## Problem description
Give back exactly the lines of the data below, starting with the line that has "If you're not" and going on through the line that has "You are probably".

Dataset entries:
————————
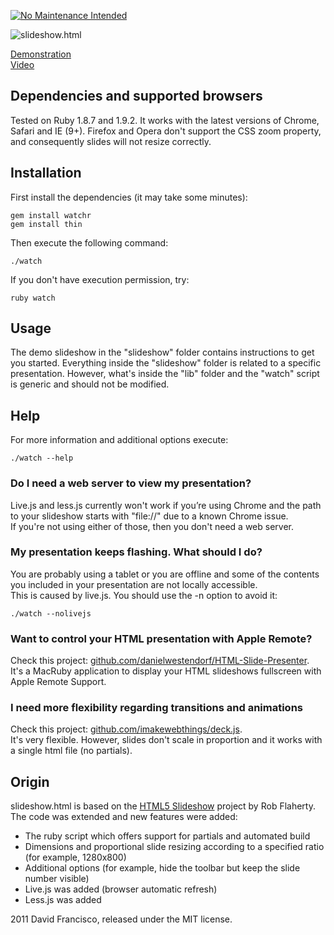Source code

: [![No Maintenance Intended](http://unmaintained.tech/badge.svg)](http://unmaintained.tech/)

![slideshow.html](http://dmfranc.com/assets/slideshow.png)

[Demonstration](http://dmfrancisco.github.com/slideshow.html/)  
[Video](http://vimeo.com/davidfrancisco/slideshow/)


## Dependencies and supported browsers

Tested on Ruby 1.8.7 and 1.9.2.
It works with the latest versions of Chrome, Safari and IE (9+).
Firefox and Opera don't support the CSS zoom property, and consequently slides will not resize correctly.


## Installation

First install the dependencies (it may take some minutes):

```
gem install watchr
gem install thin
```

Then execute the following command:

```
./watch
```

If you don't have execution permission, try:

```
ruby watch
```


## Usage

The demo slideshow in the "slideshow" folder contains instructions to get you started.
Everything inside the "slideshow" folder is related to a specific presentation.
However, what's inside the "lib" folder and the "watch" script is generic and should not be modified.


## Help

For more information and additional options execute:

```
./watch --help
```

### Do I need a web server to view my presentation?

Live.js and less.js currently won't work if you’re using Chrome and the path to your slideshow starts with "file://" due to a known Chrome issue.  
If you're not using either of those, then you don't need a web server.

### My presentation keeps flashing. What should I do?

You are probably using a tablet or you are offline and some of the contents you included in your presentation are not locally accessible.  
This is caused by live.js. You should use the -n option to avoid it:

```
./watch --nolivejs
```

### Want to control your HTML presentation with Apple Remote?

Check this project: [github.com/danielwestendorf/HTML-Slide-Presenter](https://github.com/danielwestendorf/HTML-Slide-Presenter).  
It's a MacRuby application to display your HTML slideshows fullscreen with Apple Remote Support.

### I need more flexibility regarding transitions and animations

Check this project: [github.com/imakewebthings/deck.js](https://github.com/imakewebthings/deck.js).  
It's very flexible. However, slides don't scale in proportion and it works with a single html file (no partials).


## Origin

slideshow.html is based on the [HTML5 Slideshow](https://github.com/robflaherty/html-slideshow) project by Rob Flaherty. The code was extended and new features were added:

* The ruby script which offers support for partials and automated build
* Dimensions and proportional slide resizing according to a specified ratio (for example, 1280x800)
* Additional options (for example, hide the toolbar but keep the slide number visible)
* Live.js was added (browser automatic refresh)
* Less.js was added


2011 David Francisco, released under the MIT license.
————————
## Your response
If you're not using either of those, then you don't need a web server.

### My presentation keeps flashing. What should I do?

You are probably using a tablet or you are offline and some of the contents you included in your presentation are not locally accessible.  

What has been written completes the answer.